=== EXERCISE REQUIREMENTS ===
Write out each line of the records that has "choice" in it.

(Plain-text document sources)
══════════

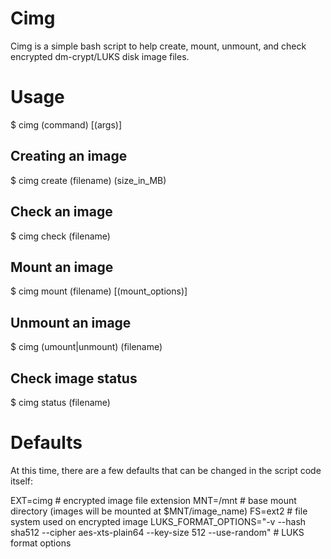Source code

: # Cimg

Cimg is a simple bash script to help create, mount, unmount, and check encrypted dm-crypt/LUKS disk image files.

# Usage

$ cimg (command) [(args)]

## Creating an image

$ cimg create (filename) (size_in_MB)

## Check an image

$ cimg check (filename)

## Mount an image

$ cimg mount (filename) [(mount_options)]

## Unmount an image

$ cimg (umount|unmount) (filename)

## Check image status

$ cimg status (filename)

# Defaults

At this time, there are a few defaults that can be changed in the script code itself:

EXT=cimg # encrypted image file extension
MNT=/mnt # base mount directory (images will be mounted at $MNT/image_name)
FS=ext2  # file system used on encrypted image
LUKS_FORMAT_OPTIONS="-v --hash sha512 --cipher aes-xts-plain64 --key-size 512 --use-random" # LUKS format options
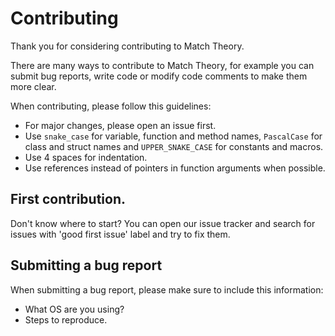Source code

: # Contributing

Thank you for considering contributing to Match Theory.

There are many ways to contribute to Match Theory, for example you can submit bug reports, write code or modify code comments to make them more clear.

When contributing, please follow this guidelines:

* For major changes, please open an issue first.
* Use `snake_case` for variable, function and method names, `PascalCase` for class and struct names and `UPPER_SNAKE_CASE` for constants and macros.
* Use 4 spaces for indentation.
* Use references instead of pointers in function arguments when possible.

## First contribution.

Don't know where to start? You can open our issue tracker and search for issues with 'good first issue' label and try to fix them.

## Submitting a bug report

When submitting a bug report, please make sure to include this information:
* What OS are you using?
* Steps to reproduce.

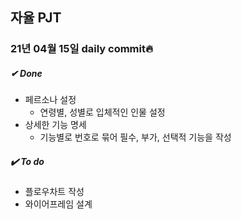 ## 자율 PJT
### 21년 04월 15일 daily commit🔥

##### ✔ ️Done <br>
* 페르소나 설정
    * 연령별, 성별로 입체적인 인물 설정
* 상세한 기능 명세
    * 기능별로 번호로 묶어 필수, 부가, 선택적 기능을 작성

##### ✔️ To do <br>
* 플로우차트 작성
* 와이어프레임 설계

══════════

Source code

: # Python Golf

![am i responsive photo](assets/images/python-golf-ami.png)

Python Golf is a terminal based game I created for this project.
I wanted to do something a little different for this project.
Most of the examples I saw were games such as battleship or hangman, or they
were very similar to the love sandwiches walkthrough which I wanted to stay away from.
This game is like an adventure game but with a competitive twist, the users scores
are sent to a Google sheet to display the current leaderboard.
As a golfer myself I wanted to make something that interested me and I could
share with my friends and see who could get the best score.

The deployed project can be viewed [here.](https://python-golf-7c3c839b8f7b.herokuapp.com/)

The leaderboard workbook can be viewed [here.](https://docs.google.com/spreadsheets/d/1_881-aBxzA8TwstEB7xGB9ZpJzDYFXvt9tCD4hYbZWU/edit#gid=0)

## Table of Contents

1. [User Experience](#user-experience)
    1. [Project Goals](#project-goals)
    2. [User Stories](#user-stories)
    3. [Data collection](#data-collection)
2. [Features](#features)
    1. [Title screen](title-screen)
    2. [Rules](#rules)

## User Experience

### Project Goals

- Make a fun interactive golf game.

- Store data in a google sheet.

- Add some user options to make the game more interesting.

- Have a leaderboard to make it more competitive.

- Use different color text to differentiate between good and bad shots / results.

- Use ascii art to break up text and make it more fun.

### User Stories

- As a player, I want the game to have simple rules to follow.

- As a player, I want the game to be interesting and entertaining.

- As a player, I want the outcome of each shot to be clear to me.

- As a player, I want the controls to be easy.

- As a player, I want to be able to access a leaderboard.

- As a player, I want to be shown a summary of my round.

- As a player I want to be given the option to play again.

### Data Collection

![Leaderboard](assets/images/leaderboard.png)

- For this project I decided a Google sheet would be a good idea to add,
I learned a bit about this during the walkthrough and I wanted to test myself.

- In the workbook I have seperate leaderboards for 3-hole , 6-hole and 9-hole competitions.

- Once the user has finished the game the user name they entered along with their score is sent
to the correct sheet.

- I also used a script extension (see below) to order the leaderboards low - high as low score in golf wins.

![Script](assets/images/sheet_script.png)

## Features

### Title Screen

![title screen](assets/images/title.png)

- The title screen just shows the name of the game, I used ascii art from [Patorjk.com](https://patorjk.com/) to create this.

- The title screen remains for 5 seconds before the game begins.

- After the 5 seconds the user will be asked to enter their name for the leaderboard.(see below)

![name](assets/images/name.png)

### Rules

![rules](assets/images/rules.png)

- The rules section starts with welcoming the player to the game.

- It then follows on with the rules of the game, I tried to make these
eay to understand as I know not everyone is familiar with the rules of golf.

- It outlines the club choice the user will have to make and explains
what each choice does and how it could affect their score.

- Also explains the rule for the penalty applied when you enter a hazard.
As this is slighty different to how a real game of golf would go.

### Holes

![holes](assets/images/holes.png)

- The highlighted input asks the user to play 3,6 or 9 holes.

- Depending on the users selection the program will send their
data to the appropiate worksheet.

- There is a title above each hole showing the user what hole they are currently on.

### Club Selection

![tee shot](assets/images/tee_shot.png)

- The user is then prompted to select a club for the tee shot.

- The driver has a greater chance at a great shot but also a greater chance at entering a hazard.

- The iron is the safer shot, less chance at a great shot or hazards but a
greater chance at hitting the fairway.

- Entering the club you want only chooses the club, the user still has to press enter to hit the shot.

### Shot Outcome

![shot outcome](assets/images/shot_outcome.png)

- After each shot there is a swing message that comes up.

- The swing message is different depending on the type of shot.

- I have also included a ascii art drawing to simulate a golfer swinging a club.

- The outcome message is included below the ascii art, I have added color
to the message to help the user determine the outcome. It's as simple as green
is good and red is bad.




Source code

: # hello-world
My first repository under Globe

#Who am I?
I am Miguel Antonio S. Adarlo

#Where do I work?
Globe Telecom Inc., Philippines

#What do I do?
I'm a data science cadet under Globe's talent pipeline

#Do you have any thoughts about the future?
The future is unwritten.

══════════

=== RESULT FOR THIS EXERCISE ===
- It outlines the club choice the user will have to make and explains
what each choice does and how it could affect their score.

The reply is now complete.